## [Goal of the exercise]
Drop every picture, then repeat the records exactly.

(Extracted entries Opens)

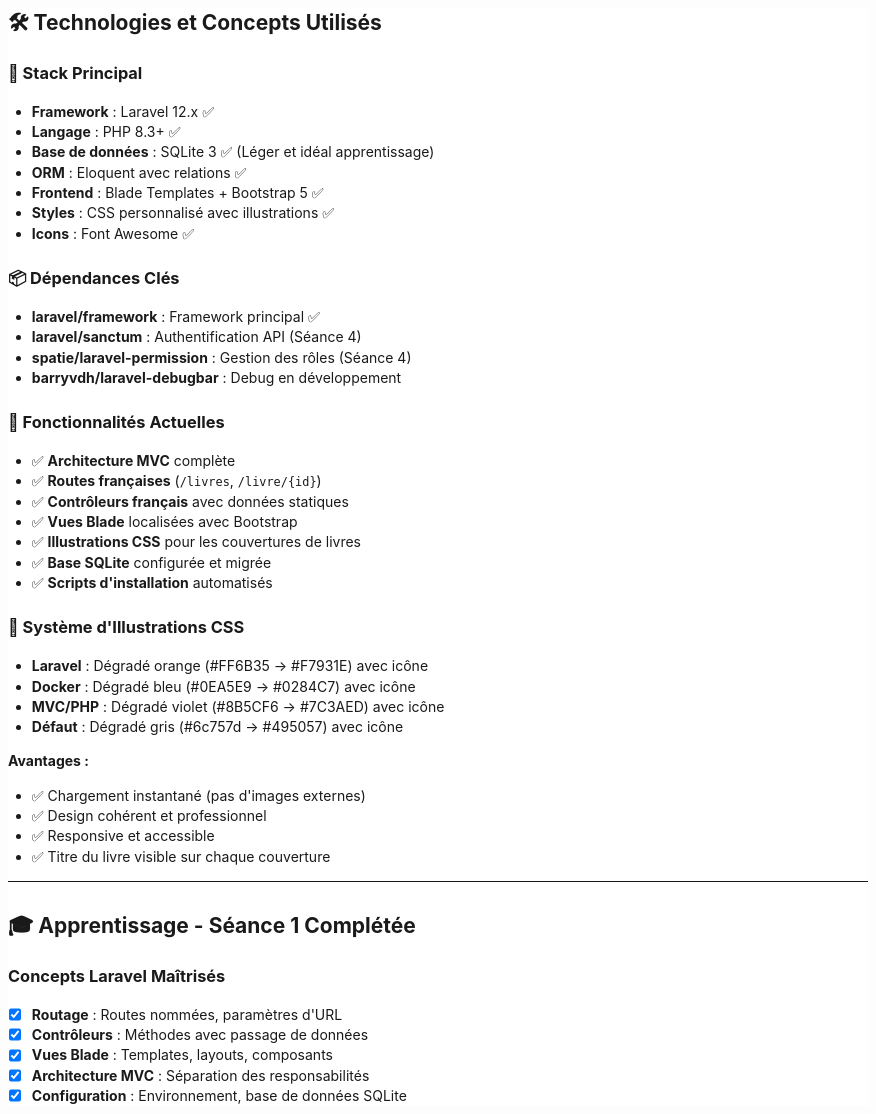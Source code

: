 
## 🛠️ **Technologies et Concepts Utilisés**

### **🎯 Stack Principal**
- **Framework** : Laravel 12.x ✅
- **Langage** : PHP 8.3+ ✅
- **Base de données** : SQLite 3 ✅ (Léger et idéal apprentissage)
- **ORM** : Eloquent avec relations ✅
- **Frontend** : Blade Templates + Bootstrap 5 ✅
- **Styles** : CSS personnalisé avec illustrations ✅
- **Icons** : Font Awesome ✅

### **📦 Dépendances Clés**
- **laravel/framework** : Framework principal ✅
- **laravel/sanctum** : Authentification API (Séance 4)
- **spatie/laravel-permission** : Gestion des rôles (Séance 4)
- **barryvdh/laravel-debugbar** : Debug en développement

### **🔧 Fonctionnalités Actuelles**
- ✅ **Architecture MVC** complète
- ✅ **Routes françaises** (`/livres`, `/livre/{id}`)
- ✅ **Contrôleurs français** avec données statiques
- ✅ **Vues Blade** localisées avec Bootstrap
- ✅ **Illustrations CSS** pour les couvertures de livres
- ✅ **Base SQLite** configurée et migrée
- ✅ **Scripts d'installation** automatisés

### **🎨 Système d'Illustrations CSS**
- **Laravel** : Dégradé orange (#FF6B35 → #F7931E) avec icône
- **Docker** : Dégradé bleu (#0EA5E9 → #0284C7) avec icône
- **MVC/PHP** : Dégradé violet (#8B5CF6 → #7C3AED) avec icône
- **Défaut** : Dégradé gris (#6c757d → #495057) avec icône

**Avantages :**
- ✅ Chargement instantané (pas d'images externes)
- ✅ Design cohérent et professionnel
- ✅ Responsive et accessible
- ✅ Titre du livre visible sur chaque couverture

---

## 🎓 **Apprentissage - Séance 1 Complétée**

### **Concepts Laravel Maîtrisés**
- [x] **Routage** : Routes nommées, paramètres d'URL
- [x] **Contrôleurs** : Méthodes avec passage de données
- [x] **Vues Blade** : Templates, layouts, composants
- [x] **Architecture MVC** : Séparation des responsabilités
- [x] **Configuration** : Environnement, base de données SQLite
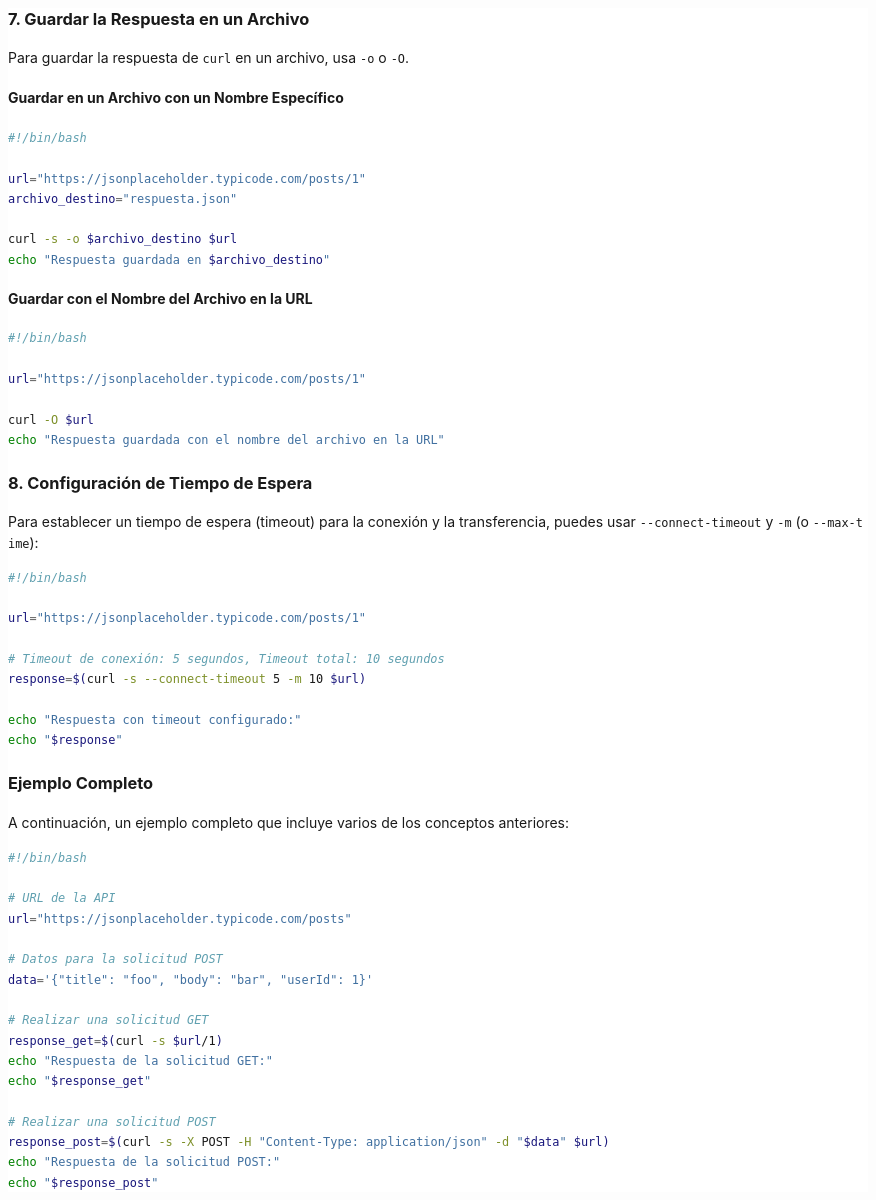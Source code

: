 ### 7. Guardar la Respuesta en un Archivo

Para guardar la respuesta de `curl` en un archivo, usa `-o` o `-O`.

#### Guardar en un Archivo con un Nombre Específico

```bash
#!/bin/bash

url="https://jsonplaceholder.typicode.com/posts/1"
archivo_destino="respuesta.json"

curl -s -o $archivo_destino $url
echo "Respuesta guardada en $archivo_destino"
```

#### Guardar con el Nombre del Archivo en la URL

```bash
#!/bin/bash

url="https://jsonplaceholder.typicode.com/posts/1"

curl -O $url
echo "Respuesta guardada con el nombre del archivo en la URL"
```

### 8. Configuración de Tiempo de Espera

Para establecer un tiempo de espera (timeout) para la conexión y la transferencia, puedes usar `--connect-timeout` y `-m` (o `--max-time`):

```bash
#!/bin/bash

url="https://jsonplaceholder.typicode.com/posts/1"

# Timeout de conexión: 5 segundos, Timeout total: 10 segundos
response=$(curl -s --connect-timeout 5 -m 10 $url)

echo "Respuesta con timeout configurado:"
echo "$response"
```

### Ejemplo Completo

A continuación, un ejemplo completo que incluye varios de los conceptos anteriores:

```bash
#!/bin/bash

# URL de la API
url="https://jsonplaceholder.typicode.com/posts"

# Datos para la solicitud POST
data='{"title": "foo", "body": "bar", "userId": 1}'

# Realizar una solicitud GET
response_get=$(curl -s $url/1)
echo "Respuesta de la solicitud GET:"
echo "$response_get"

# Realizar una solicitud POST
response_post=$(curl -s -X POST -H "Content-Type: application/json" -d "$data" $url)
echo "Respuesta de la solicitud POST:"
echo "$response_post"

```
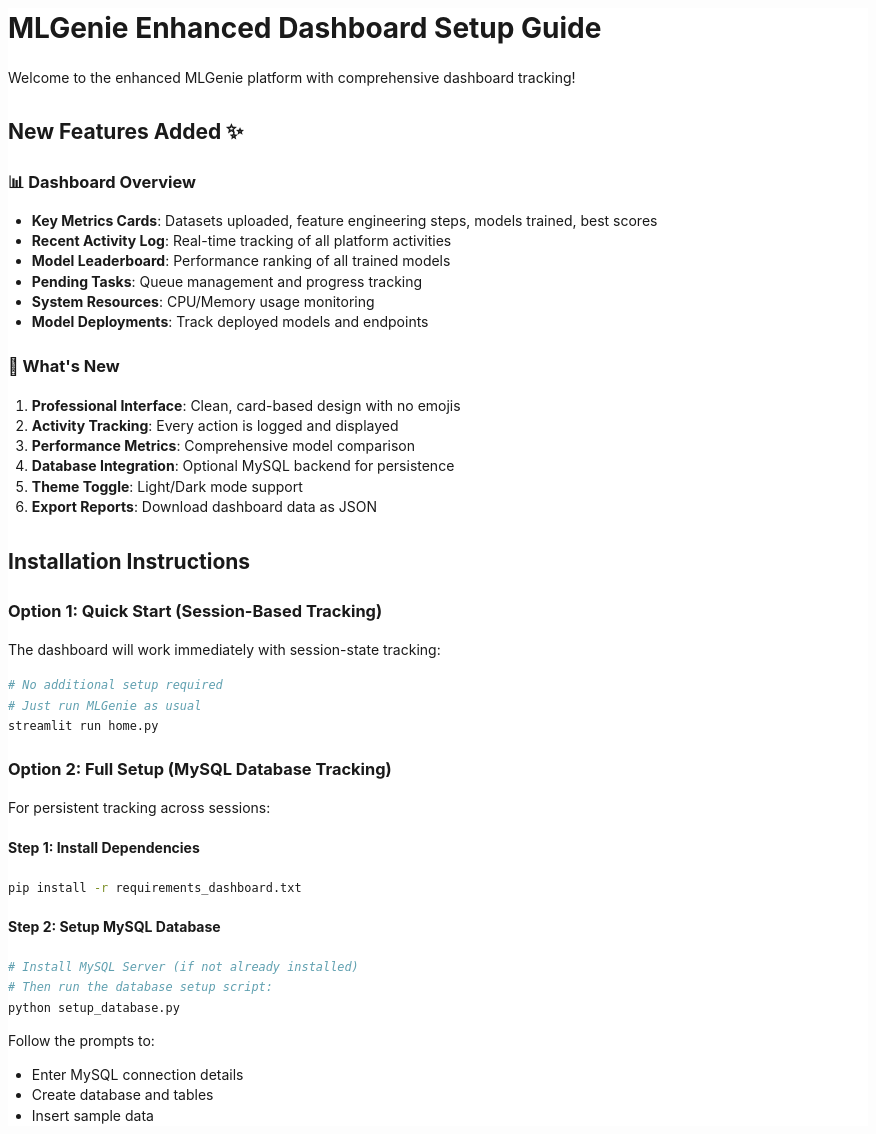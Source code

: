 # MLGenie Enhanced Dashboard Setup Guide

Welcome to the enhanced MLGenie platform with comprehensive dashboard tracking!

## New Features Added ✨

### 📊 Dashboard Overview
- **Key Metrics Cards**: Datasets uploaded, feature engineering steps, models trained, best scores
- **Recent Activity Log**: Real-time tracking of all platform activities
- **Model Leaderboard**: Performance ranking of all trained models
- **Pending Tasks**: Queue management and progress tracking
- **System Resources**: CPU/Memory usage monitoring
- **Model Deployments**: Track deployed models and endpoints

### 🎯 What's New
1. **Professional Interface**: Clean, card-based design with no emojis
2. **Activity Tracking**: Every action is logged and displayed
3. **Performance Metrics**: Comprehensive model comparison
4. **Database Integration**: Optional MySQL backend for persistence
5. **Theme Toggle**: Light/Dark mode support
6. **Export Reports**: Download dashboard data as JSON

## Installation Instructions

### Option 1: Quick Start (Session-Based Tracking)
The dashboard will work immediately with session-state tracking:

```bash
# No additional setup required
# Just run MLGenie as usual
streamlit run home.py
```

### Option 2: Full Setup (MySQL Database Tracking)
For persistent tracking across sessions:

#### Step 1: Install Dependencies
```bash
pip install -r requirements_dashboard.txt
```

#### Step 2: Setup MySQL Database
```bash
# Install MySQL Server (if not already installed)
# Then run the database setup script:
python setup_database.py
```

Follow the prompts to:
- Enter MySQL connection details
- Create database and tables
- Insert sample data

(Extracted entries Closes)

## [Final answer]
Source code

: 
## 🛠️ **Technologies et Concepts Utilisés**

### **🎯 Stack Principal**
- **Framework** : Laravel 12.x ✅
- **Langage** : PHP 8.3+ ✅
- **Base de données** : SQLite 3 ✅ (Léger et idéal apprentissage)
- **ORM** : Eloquent avec relations ✅
- **Frontend** : Blade Templates + Bootstrap 5 ✅
- **Styles** : CSS personnalisé avec illustrations ✅
- **Icons** : Font Awesome ✅

### **📦 Dépendances Clés**
- **laravel/framework** : Framework principal ✅
- **laravel/sanctum** : Authentification API (Séance 4)
- **spatie/laravel-permission** : Gestion des rôles (Séance 4)
- **barryvdh/laravel-debugbar** : Debug en développement

### **🔧 Fonctionnalités Actuelles**
- ✅ **Architecture MVC** complète
- ✅ **Routes françaises** (`/livres`, `/livre/{id}`)
- ✅ **Contrôleurs français** avec données statiques
- ✅ **Vues Blade** localisées avec Bootstrap
- ✅ **Illustrations CSS** pour les couvertures de livres
- ✅ **Base SQLite** configurée et migrée
- ✅ **Scripts d'installation** automatisés

### **🎨 Système d'Illustrations CSS**
- **Laravel** : Dégradé orange (#FF6B35 → #F7931E) avec icône
- **Docker** : Dégradé bleu (#0EA5E9 → #0284C7) avec icône
- **MVC/PHP** : Dégradé violet (#8B5CF6 → #7C3AED) avec icône
- **Défaut** : Dégradé gris (#6c757d → #495057) avec icône

**Avantages :**
- ✅ Chargement instantané (pas d'images externes)
- ✅ Design cohérent et professionnel
- ✅ Responsive et accessible
- ✅ Titre du livre visible sur chaque couverture

---

## 🎓 **Apprentissage - Séance 1 Complétée**

### **Concepts Laravel Maîtrisés**
- [x] **Routage** : Routes nommées, paramètres d'URL
- [x] **Contrôleurs** : Méthodes avec passage de données
- [x] **Vues Blade** : Templates, layouts, composants
- [x] **Architecture MVC** : Séparation des responsabilités
- [x] **Configuration** : Environnement, base de données SQLite
Source code

: ### 7. Guardar la Respuesta en un Archivo

Para guardar la respuesta de `curl` en un archivo, usa `-o` o `-O`.

#### Guardar en un Archivo con un Nombre Específico

```bash
#!/bin/bash

url="https://jsonplaceholder.typicode.com/posts/1"
archivo_destino="respuesta.json"

curl -s -o $archivo_destino $url
echo "Respuesta guardada en $archivo_destino"
```

#### Guardar con el Nombre del Archivo en la URL

```bash
#!/bin/bash

url="https://jsonplaceholder.typicode.com/posts/1"

curl -O $url
echo "Respuesta guardada con el nombre del archivo en la URL"
```

### 8. Configuración de Tiempo de Espera

Para establecer un tiempo de espera (timeout) para la conexión y la transferencia, puedes usar `--connect-timeout` y `-m` (o `--max-time`):

```bash
#!/bin/bash

url="https://jsonplaceholder.typicode.com/posts/1"

# Timeout de conexión: 5 segundos, Timeout total: 10 segundos
response=$(curl -s --connect-timeout 5 -m 10 $url)

echo "Respuesta con timeout configurado:"
echo "$response"
```

### Ejemplo Completo

A continuación, un ejemplo completo que incluye varios de los conceptos anteriores:

```bash
#!/bin/bash

# URL de la API
url="https://jsonplaceholder.typicode.com/posts"

# Datos para la solicitud POST
data='{"title": "foo", "body": "bar", "userId": 1}'

# Realizar una solicitud GET
response_get=$(curl -s $url/1)
echo "Respuesta de la solicitud GET:"
echo "$response_get"

# Realizar una solicitud POST
response_post=$(curl -s -X POST -H "Content-Type: application/json" -d "$data" $url)
echo "Respuesta de la solicitud POST:"
echo "$response_post"

```
Source code

: # MLGenie Enhanced Dashboard Setup Guide

Welcome to the enhanced MLGenie platform with comprehensive dashboard tracking!

## New Features Added ✨

### 📊 Dashboard Overview
- **Key Metrics Cards**: Datasets uploaded, feature engineering steps, models trained, best scores
- **Recent Activity Log**: Real-time tracking of all platform activities
- **Model Leaderboard**: Performance ranking of all trained models
- **Pending Tasks**: Queue management and progress tracking
- **System Resources**: CPU/Memory usage monitoring
- **Model Deployments**: Track deployed models and endpoints

### 🎯 What's New
1. **Professional Interface**: Clean, card-based design with no emojis
2. **Activity Tracking**: Every action is logged and displayed
3. **Performance Metrics**: Comprehensive model comparison
4. **Database Integration**: Optional MySQL backend for persistence
5. **Theme Toggle**: Light/Dark mode support
6. **Export Reports**: Download dashboard data as JSON

## Installation Instructions

### Option 1: Quick Start (Session-Based Tracking)
The dashboard will work immediately with session-state tracking:

```bash
# No additional setup required
# Just run MLGenie as usual
streamlit run home.py
```

### Option 2: Full Setup (MySQL Database Tracking)
For persistent tracking across sessions:

#### Step 1: Install Dependencies
```bash
pip install -r requirements_dashboard.txt
```

#### Step 2: Setup MySQL Database
```bash
# Install MySQL Server (if not already installed)
# Then run the database setup script:
python setup_database.py
```

Follow the prompts to:
- Enter MySQL connection details
- Create database and tables
- Insert sample data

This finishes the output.